--- START ---

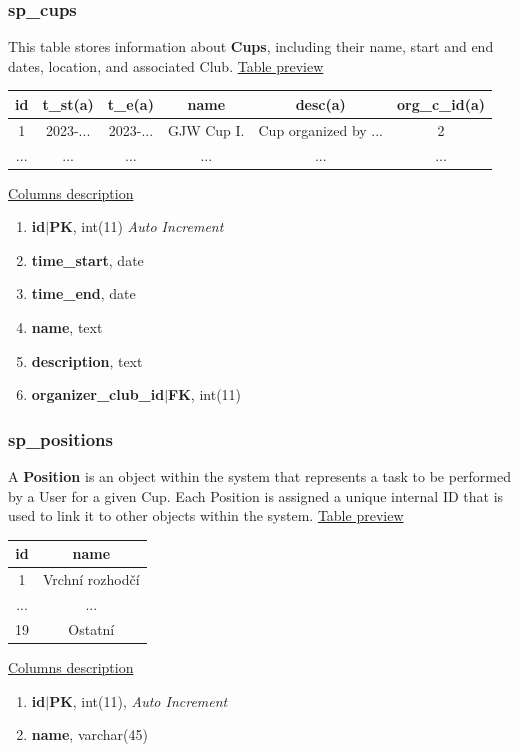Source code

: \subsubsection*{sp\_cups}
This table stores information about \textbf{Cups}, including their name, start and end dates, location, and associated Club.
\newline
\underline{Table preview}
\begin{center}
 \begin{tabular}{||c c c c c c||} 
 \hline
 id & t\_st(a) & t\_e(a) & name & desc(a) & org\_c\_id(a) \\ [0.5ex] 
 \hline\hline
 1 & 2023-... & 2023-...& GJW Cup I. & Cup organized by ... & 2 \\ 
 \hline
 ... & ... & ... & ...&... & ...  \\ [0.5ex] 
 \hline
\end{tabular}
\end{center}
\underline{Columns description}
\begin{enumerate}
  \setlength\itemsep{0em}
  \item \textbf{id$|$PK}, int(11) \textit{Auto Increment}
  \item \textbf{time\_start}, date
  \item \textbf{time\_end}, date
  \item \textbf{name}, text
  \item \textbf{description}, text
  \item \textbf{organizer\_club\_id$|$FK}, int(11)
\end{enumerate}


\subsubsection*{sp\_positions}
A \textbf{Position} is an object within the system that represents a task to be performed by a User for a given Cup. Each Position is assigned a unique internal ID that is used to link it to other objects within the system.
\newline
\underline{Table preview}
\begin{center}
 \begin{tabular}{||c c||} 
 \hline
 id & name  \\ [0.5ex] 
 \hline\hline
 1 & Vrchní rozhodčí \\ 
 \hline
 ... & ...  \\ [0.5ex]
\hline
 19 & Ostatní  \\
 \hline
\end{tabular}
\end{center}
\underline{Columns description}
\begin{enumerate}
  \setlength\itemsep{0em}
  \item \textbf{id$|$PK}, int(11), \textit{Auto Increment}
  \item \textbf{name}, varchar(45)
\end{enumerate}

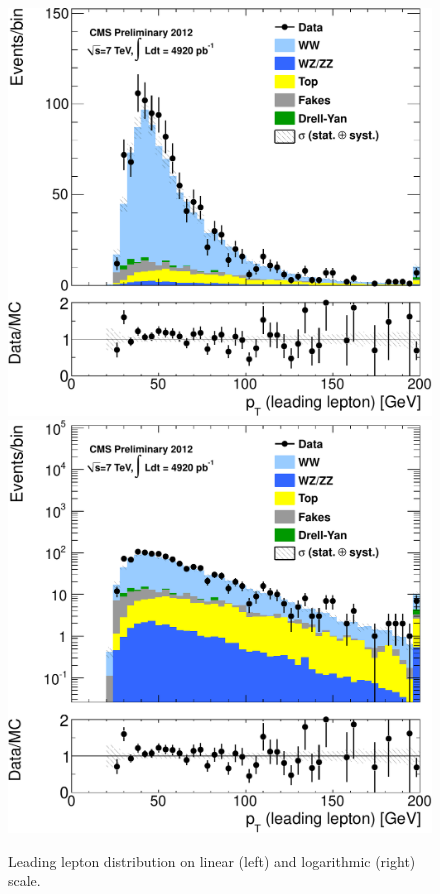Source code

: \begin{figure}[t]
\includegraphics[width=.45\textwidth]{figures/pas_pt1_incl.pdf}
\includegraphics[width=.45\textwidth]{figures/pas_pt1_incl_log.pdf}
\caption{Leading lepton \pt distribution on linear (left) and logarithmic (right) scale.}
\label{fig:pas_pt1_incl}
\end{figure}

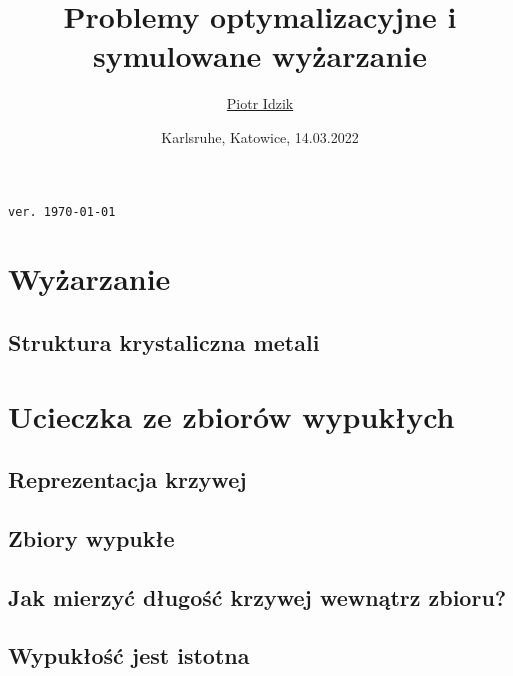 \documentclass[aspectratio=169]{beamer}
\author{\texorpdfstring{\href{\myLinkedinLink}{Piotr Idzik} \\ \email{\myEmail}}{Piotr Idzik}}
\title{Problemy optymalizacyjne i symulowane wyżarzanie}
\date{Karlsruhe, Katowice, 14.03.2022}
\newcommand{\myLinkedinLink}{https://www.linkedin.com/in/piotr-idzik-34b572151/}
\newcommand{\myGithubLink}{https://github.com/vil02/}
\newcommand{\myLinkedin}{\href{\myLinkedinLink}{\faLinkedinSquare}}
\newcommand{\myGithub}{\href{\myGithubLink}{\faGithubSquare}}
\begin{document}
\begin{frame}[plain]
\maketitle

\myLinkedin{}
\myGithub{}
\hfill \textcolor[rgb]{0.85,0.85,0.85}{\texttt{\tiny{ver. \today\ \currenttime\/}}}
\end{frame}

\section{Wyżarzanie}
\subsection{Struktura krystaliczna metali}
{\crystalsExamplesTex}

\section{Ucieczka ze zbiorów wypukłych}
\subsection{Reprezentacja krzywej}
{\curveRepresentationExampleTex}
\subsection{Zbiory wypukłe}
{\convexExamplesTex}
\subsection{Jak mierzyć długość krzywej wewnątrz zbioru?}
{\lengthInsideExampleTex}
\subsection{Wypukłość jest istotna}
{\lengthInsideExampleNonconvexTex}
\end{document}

--- END ---

— Activity —
Working from the listing above, retype it exactly but include no images.

— Completed exercise —
Source code

: \subsubsection*{sp\_cups}
This table stores information about \textbf{Cups}, including their name, start and end dates, location, and associated Club.
\newline
\underline{Table preview}
\begin{center}
 \begin{tabular}{||c c c c c c||} 
 \hline
 id & t\_st(a) & t\_e(a) & name & desc(a) & org\_c\_id(a) \\ [0.5ex] 
 \hline\hline
 1 & 2023-... & 2023-...& GJW Cup I. & Cup organized by ... & 2 \\ 
 \hline
 ... & ... & ... & ...&... & ...  \\ [0.5ex] 
 \hline
\end{tabular}
\end{center}
\underline{Columns description}
\begin{enumerate}
  \setlength\itemsep{0em}
  \item \textbf{id$|$PK}, int(11) \textit{Auto Increment}
  \item \textbf{time\_start}, date
  \item \textbf{time\_end}, date
  \item \textbf{name}, text
  \item \textbf{description}, text
  \item \textbf{organizer\_club\_id$|$FK}, int(11)
\end{enumerate}


\subsubsection*{sp\_positions}
A \textbf{Position} is an object within the system that represents a task to be performed by a User for a given Cup. Each Position is assigned a unique internal ID that is used to link it to other objects within the system.
\newline
\underline{Table preview}
\begin{center}
 \begin{tabular}{||c c||} 
 \hline
 id & name  \\ [0.5ex] 
 \hline\hline
 1 & Vrchní rozhodčí \\ 
 \hline
 ... & ...  \\ [0.5ex]
\hline
 19 & Ostatní  \\
 \hline
\end{tabular}
\end{center}
\underline{Columns description}
\begin{enumerate}
  \setlength\itemsep{0em}
  \item \textbf{id$|$PK}, int(11), \textit{Auto Increment}
  \item \textbf{name}, varchar(45)
\end{enumerate}

Source code

: \begin{figure}[t]
\includegraphics[width=.45\textwidth]{figures/pas_pt1_incl.pdf}
\includegraphics[width=.45\textwidth]{figures/pas_pt1_incl_log.pdf}
\caption{Leading lepton \pt distribution on linear (left) and logarithmic (right) scale.}
\label{fig:pas_pt1_incl}
\end{figure}

 \documentclass[aspectratio=169]{beamer}
\author{\texorpdfstring{\href{\myLinkedinLink}{Piotr Idzik} \\ \email{\myEmail}}{Piotr Idzik}}
\title{Problemy optymalizacyjne i symulowane wyżarzanie}
\date{Karlsruhe, Katowice, 14.03.2022}
\newcommand{\myLinkedinLink}{https://www.linkedin.com/in/piotr-idzik-34b572151/}
\newcommand{\myGithubLink}{https://github.com/vil02/}
\newcommand{\myLinkedin}{\href{\myLinkedinLink}{\faLinkedinSquare}}
\newcommand{\myGithub}{\href{\myGithubLink}{\faGithubSquare}}
\begin{document}
\begin{frame}[plain]
\maketitle

\myLinkedin{}
\myGithub{}
\hfill \textcolor[rgb]{0.85,0.85,0.85}{\texttt{\tiny{ver. \today\ \currenttime\/}}}
\end{frame}

\section{Wyżarzanie}
\subsection{Struktura krystaliczna metali}
{\crystalsExamplesTex}

\section{Ucieczka ze zbiorów wypukłych}
\subsection{Reprezentacja krzywej}
{\curveRepresentationExampleTex}
\subsection{Zbiory wypukłe}
{\convexExamplesTex}
\subsection{Jak mierzyć długość krzywej wewnątrz zbioru?}
{\lengthInsideExampleTex}
\subsection{Wypukłość jest istotna}
{\lengthInsideExampleNonconvexTex}
\end{document}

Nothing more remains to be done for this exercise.